#### Brief
Every line of the records that contains "default" should be tallied, and only the resulting number returned.

(Saved data entries)

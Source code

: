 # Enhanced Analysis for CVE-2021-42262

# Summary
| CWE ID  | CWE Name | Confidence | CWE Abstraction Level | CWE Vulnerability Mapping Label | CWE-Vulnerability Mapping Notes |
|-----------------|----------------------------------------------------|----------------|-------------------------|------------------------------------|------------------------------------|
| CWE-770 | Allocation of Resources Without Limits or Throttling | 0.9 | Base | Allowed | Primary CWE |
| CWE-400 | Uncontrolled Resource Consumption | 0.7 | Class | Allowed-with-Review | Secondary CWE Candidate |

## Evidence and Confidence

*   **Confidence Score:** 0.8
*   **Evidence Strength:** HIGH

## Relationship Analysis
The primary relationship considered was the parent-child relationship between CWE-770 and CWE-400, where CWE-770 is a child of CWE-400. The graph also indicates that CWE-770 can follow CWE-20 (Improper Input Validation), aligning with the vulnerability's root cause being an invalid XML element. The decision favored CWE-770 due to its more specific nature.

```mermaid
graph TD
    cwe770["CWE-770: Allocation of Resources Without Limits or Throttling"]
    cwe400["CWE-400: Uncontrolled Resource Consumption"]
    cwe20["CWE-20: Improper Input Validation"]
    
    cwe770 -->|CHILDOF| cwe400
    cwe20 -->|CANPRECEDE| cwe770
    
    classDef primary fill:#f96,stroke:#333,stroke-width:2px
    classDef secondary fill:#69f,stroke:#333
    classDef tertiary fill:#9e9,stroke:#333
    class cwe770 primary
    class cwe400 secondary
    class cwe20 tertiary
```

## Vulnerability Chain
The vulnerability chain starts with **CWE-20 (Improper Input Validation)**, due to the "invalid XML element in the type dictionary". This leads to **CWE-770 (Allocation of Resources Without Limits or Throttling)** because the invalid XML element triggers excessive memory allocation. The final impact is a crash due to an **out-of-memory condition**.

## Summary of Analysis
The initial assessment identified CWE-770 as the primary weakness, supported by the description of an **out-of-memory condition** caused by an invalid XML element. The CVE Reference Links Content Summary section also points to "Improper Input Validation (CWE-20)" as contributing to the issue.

...

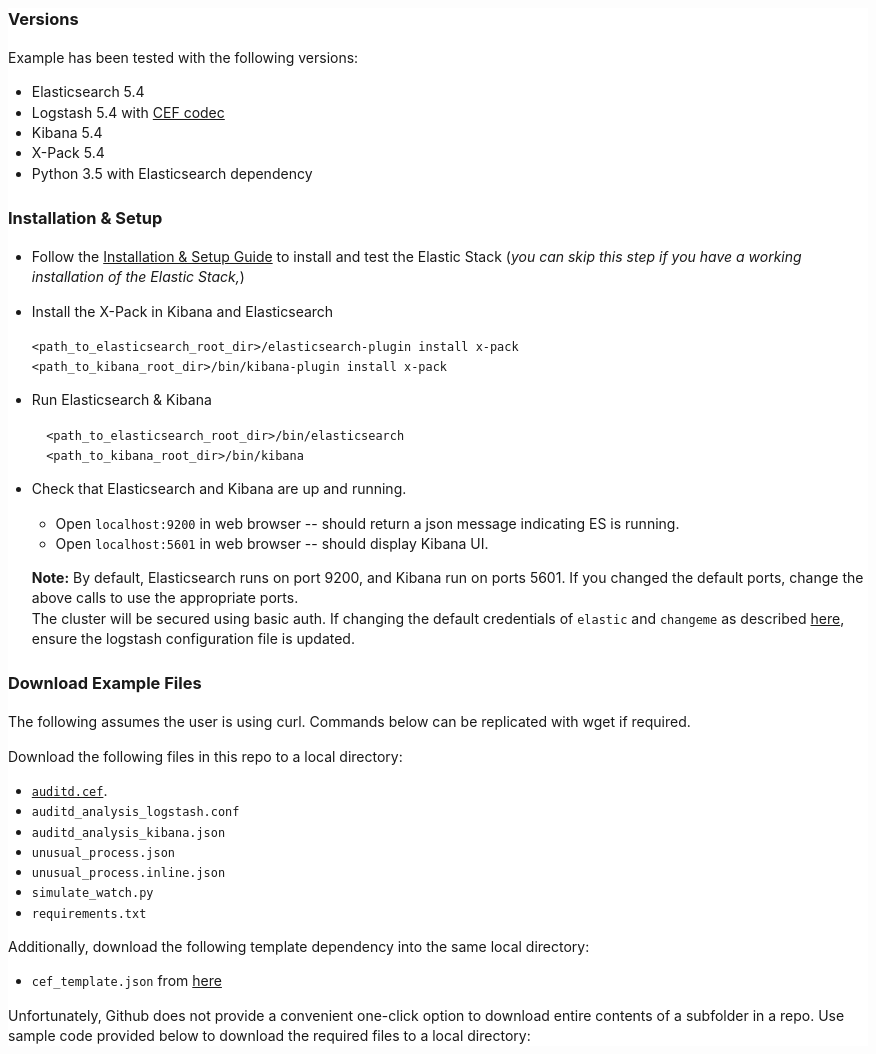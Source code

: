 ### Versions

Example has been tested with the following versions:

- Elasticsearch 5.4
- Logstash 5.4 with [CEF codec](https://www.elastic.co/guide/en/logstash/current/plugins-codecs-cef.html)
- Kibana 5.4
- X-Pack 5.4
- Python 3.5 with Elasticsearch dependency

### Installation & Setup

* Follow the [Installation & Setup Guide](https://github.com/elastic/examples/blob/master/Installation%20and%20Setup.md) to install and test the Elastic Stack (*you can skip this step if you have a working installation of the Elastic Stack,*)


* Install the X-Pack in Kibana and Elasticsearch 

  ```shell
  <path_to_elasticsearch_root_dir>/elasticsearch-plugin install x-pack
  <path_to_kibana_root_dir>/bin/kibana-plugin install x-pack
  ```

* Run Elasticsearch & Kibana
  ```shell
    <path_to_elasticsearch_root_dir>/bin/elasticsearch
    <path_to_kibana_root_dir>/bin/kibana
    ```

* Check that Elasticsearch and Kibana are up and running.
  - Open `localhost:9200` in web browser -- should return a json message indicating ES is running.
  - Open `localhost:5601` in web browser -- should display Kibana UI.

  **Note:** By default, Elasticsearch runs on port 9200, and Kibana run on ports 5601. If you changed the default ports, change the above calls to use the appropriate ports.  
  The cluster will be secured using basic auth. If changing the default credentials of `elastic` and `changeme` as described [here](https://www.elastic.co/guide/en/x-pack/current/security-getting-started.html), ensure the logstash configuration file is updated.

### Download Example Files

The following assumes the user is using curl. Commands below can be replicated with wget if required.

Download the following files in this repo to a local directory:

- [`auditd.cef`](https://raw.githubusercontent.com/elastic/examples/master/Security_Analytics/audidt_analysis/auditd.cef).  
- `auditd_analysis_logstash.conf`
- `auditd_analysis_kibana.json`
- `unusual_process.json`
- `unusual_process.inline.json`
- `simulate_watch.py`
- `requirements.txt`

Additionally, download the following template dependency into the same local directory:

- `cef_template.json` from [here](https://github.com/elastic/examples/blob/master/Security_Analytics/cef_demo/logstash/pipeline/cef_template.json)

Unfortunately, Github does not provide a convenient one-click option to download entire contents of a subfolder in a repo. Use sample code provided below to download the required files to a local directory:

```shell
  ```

#### Output for this task
2